INSTRUCTIONS TO FOLLOW
Exactly the lines from the opening of the data through the line containing "## Apis to be Used" should be reproduced, please, with nothing added.

(Saved entries)
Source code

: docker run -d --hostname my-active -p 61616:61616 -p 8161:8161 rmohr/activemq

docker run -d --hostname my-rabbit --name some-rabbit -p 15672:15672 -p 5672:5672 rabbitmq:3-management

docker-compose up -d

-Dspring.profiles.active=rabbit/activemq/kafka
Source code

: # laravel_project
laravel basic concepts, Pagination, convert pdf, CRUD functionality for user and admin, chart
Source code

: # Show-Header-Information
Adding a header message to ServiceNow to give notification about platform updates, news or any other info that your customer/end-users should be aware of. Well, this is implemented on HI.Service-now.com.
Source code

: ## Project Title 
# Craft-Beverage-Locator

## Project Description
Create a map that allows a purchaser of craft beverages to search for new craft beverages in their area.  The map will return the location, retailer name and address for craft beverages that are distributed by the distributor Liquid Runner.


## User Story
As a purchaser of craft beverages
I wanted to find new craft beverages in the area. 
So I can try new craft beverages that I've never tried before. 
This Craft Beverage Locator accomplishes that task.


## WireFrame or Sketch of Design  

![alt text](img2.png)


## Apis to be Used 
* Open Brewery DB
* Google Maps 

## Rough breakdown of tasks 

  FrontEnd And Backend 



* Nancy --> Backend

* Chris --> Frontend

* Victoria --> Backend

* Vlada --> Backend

WRITTEN ANSWER
Source code

: docker run -d --hostname my-active -p 61616:61616 -p 8161:8161 rmohr/activemq

docker run -d --hostname my-rabbit --name some-rabbit -p 15672:15672 -p 5672:5672 rabbitmq:3-management

docker-compose up -d

-Dspring.profiles.active=rabbit/activemq/kafka
Source code

: # laravel_project
laravel basic concepts, Pagination, convert pdf, CRUD functionality for user and admin, chart
Source code

: # Show-Header-Information
Adding a header message to ServiceNow to give notification about platform updates, news or any other info that your customer/end-users should be aware of. Well, this is implemented on HI.Service-now.com.
Source code

: ## Project Title 
# Craft-Beverage-Locator

## Project Description
Create a map that allows a purchaser of craft beverages to search for new craft beverages in their area.  The map will return the location, retailer name and address for craft beverages that are distributed by the distributor Liquid Runner.


## User Story
As a purchaser of craft beverages
I wanted to find new craft beverages in the area. 
So I can try new craft beverages that I've never tried before. 
This Craft Beverage Locator accomplishes that task.


## WireFrame or Sketch of Design  

![alt text](img2.png)


## Apis to be Used 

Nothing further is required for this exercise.